- How to complete this task:
Skip the images and restate every line of the records exactly.

- Stored data entries:
————————

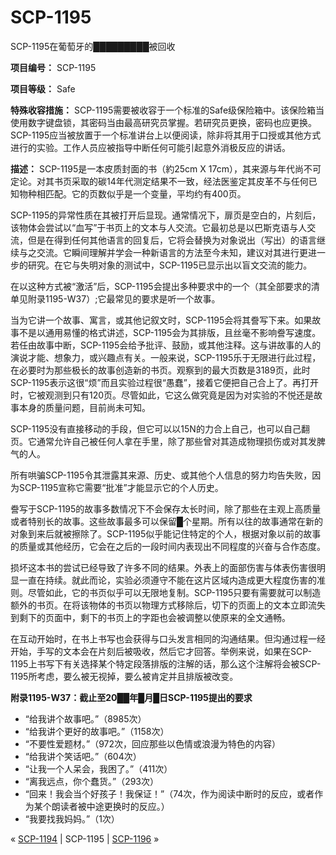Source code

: # SCP-1195
                        




SCP-1195在葡萄牙的█████████被回收



**项目编号：** SCP-1195

**项目等级：** Safe

**特殊收容措施：** SCP-1195需要被收容于一个标准的Safe级保险箱中。该保险箱当使用数字键盘锁，其密码当由最高研究员掌握。若研究员更换，密码也应更换。
SCP-1195应当被放置于一个标准讲台上以便阅读，除非将其用于口授或其他方式进行的实验。工作人员应被指导中断任何可能引起意外消极反应的讲话。

**描述：** SCP-1195是一本皮质封面的书（約25cm X 17cm），其来源与年代尚不可定论。对其书页采取的碳14年代测定结果不一致，经法医鉴定其皮革不与任何已知物种相匹配。它的页数似乎是一个变量，平均约有400页。

SCP-1195的异常性质在其被打开后显现。通常情况下，扉页是空白的，片刻后，该物体会尝试以“血写”于书页上的文本与人交流。它最初总是以巴斯克语与人交流，但是在得到任何其他语言的回复后，它将会替换为对象说出（写出）的语言继续与之交流。它瞬间理解并学会一种新语言的方法至今未知，建议对其进行更进一步的研究。在它与失明对象的测试中，SCP-1195已显示出以盲文交流的能力。

在以这种方式被“激活”后，SCP-1195会提出多种要求中的一个（其全部要求的清单见附录1195-W37）;它最常见的要求是听一个故事。

当为它讲一个故事、寓言，或其他记叙文时，SCP-1195会将其誊写下来。如果故事不是以通用易懂的格式讲述，SCP-1195会为其排版，且丝毫不影响誊写速度。若任由故事中断，SCP-1195会给予批评、鼓励，或其他注释。这与讲故事的人的演说才能、想象力，或兴趣点有关。一般来说，SCP-1195乐于无限进行此过程，在必要时为那些极长的故事创造新的书页。观察到的最大页数是3189页，此时SCP-1195表示这很“烦”而且实验过程很“愚蠢”，接着它便把自己合上了。再打开时，它被观测到只有120页。尽管如此，它这么做究竟是因为对实验的不悦还是故事本身的质量问题，目前尚未可知。

SCP-1195没有直接移动的手段，但它可以以15N的力合上自己，也可以自己翻页。它通常允许自己被任何人拿在手里，除了那些曾对其造成物理损伤或对其发脾气的人。

所有哄骗SCP-1195令其泄露其来源、历史、或其他个人信息的努力均告失败，因为SCP-1195宣称它需要“批准”才能显示它的个人历史。

誊写于SCP-1195的故事多数情况下不会保存太长时间，除了那些在主观上高质量或者特别长的故事。这些故事最多可以保留█个星期。所有以往的故事通常在新的对象到来后就被擦除了。SCP-1195似乎能记住特定的个人，根据对象以前的故事的质量或其他经历，它会在之后的一段时间内表现出不同程度的兴奋与合作态度。

损坏这本书的尝试已经导致了许多不同的结果。外表上的面部伤害与体表伤害很明显一直在持续。就此而论，实验必须遵守不能在这片区域内造成更大程度伤害的准则。尽管如此，它的书页似乎可以无限地复制。SCP-1195只要有需要就可以制造额外的书页。在将该物体的书页以物理方式移除后，切下的页面上的文本立即流失到剩下的页面中，剩下的书页上的字距也会被调整以使原来的全文通畅。

在互动开始时，在书上书写也会获得与口头发言相同的沟通结果。但沟通过程一经开始，手写的文本会在片刻后被吸收，然后它才回答。举例来说，如果在SCP-1195上书写下有关选择某个特定段落排版的注解的话，那么这个注解将会被SCP-1195所考虑，要么被无视掉，要么被肯定并且排版被改变。

**附录1195-W37：截止至20██年█月█日SCP-1195提出的要求** 

- “给我讲个故事吧。”（8985次）
- “给我讲个更好的故事吧。”（1158次）
- “不要性爱题材。”（972次，回应那些以色情或浪漫为特色的内容）
- “给我讲个笑话吧。”（604次）
- “让我一个人呆会，我困了。”（411次）
- “离我远点，你个蠢货。”（293次）
- “回来！我会当个好孩子！我保证！”（74次，作为阅读中断时的反应，或者作为某个朗读者被中途更换时的反应。）
- “我要找我妈妈。”（1次）



« [SCP-1194](/scp-1194) | SCP-1195 | [SCP-1196](/scp-1196) »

————————

- Answer to this exercise:
Source code

: # SCP-1195
                        




SCP-1195在葡萄牙的█████████被回收



**项目编号：** SCP-1195

**项目等级：** Safe

**特殊收容措施：** SCP-1195需要被收容于一个标准的Safe级保险箱中。该保险箱当使用数字键盘锁，其密码当由最高研究员掌握。若研究员更换，密码也应更换。
SCP-1195应当被放置于一个标准讲台上以便阅读，除非将其用于口授或其他方式进行的实验。工作人员应被指导中断任何可能引起意外消极反应的讲话。

**描述：** SCP-1195是一本皮质封面的书（約25cm X 17cm），其来源与年代尚不可定论。对其书页采取的碳14年代测定结果不一致，经法医鉴定其皮革不与任何已知物种相匹配。它的页数似乎是一个变量，平均约有400页。

SCP-1195的异常性质在其被打开后显现。通常情况下，扉页是空白的，片刻后，该物体会尝试以“血写”于书页上的文本与人交流。它最初总是以巴斯克语与人交流，但是在得到任何其他语言的回复后，它将会替换为对象说出（写出）的语言继续与之交流。它瞬间理解并学会一种新语言的方法至今未知，建议对其进行更进一步的研究。在它与失明对象的测试中，SCP-1195已显示出以盲文交流的能力。

在以这种方式被“激活”后，SCP-1195会提出多种要求中的一个（其全部要求的清单见附录1195-W37）;它最常见的要求是听一个故事。

当为它讲一个故事、寓言，或其他记叙文时，SCP-1195会将其誊写下来。如果故事不是以通用易懂的格式讲述，SCP-1195会为其排版，且丝毫不影响誊写速度。若任由故事中断，SCP-1195会给予批评、鼓励，或其他注释。这与讲故事的人的演说才能、想象力，或兴趣点有关。一般来说，SCP-1195乐于无限进行此过程，在必要时为那些极长的故事创造新的书页。观察到的最大页数是3189页，此时SCP-1195表示这很“烦”而且实验过程很“愚蠢”，接着它便把自己合上了。再打开时，它被观测到只有120页。尽管如此，它这么做究竟是因为对实验的不悦还是故事本身的质量问题，目前尚未可知。

SCP-1195没有直接移动的手段，但它可以以15N的力合上自己，也可以自己翻页。它通常允许自己被任何人拿在手里，除了那些曾对其造成物理损伤或对其发脾气的人。

所有哄骗SCP-1195令其泄露其来源、历史、或其他个人信息的努力均告失败，因为SCP-1195宣称它需要“批准”才能显示它的个人历史。

誊写于SCP-1195的故事多数情况下不会保存太长时间，除了那些在主观上高质量或者特别长的故事。这些故事最多可以保留█个星期。所有以往的故事通常在新的对象到来后就被擦除了。SCP-1195似乎能记住特定的个人，根据对象以前的故事的质量或其他经历，它会在之后的一段时间内表现出不同程度的兴奋与合作态度。

损坏这本书的尝试已经导致了许多不同的结果。外表上的面部伤害与体表伤害很明显一直在持续。就此而论，实验必须遵守不能在这片区域内造成更大程度伤害的准则。尽管如此，它的书页似乎可以无限地复制。SCP-1195只要有需要就可以制造额外的书页。在将该物体的书页以物理方式移除后，切下的页面上的文本立即流失到剩下的页面中，剩下的书页上的字距也会被调整以使原来的全文通畅。

在互动开始时，在书上书写也会获得与口头发言相同的沟通结果。但沟通过程一经开始，手写的文本会在片刻后被吸收，然后它才回答。举例来说，如果在SCP-1195上书写下有关选择某个特定段落排版的注解的话，那么这个注解将会被SCP-1195所考虑，要么被无视掉，要么被肯定并且排版被改变。

**附录1195-W37：截止至20██年█月█日SCP-1195提出的要求** 

- “给我讲个故事吧。”（8985次）
- “给我讲个更好的故事吧。”（1158次）
- “不要性爱题材。”（972次，回应那些以色情或浪漫为特色的内容）
- “给我讲个笑话吧。”（604次）
- “让我一个人呆会，我困了。”（411次）
- “离我远点，你个蠢货。”（293次）
- “回来！我会当个好孩子！我保证！”（74次，作为阅读中断时的反应，或者作为某个朗读者被中途更换时的反应。）
- “我要找我妈妈。”（1次）



« [SCP-1194](/scp-1194) | SCP-1195 | [SCP-1196](/scp-1196) »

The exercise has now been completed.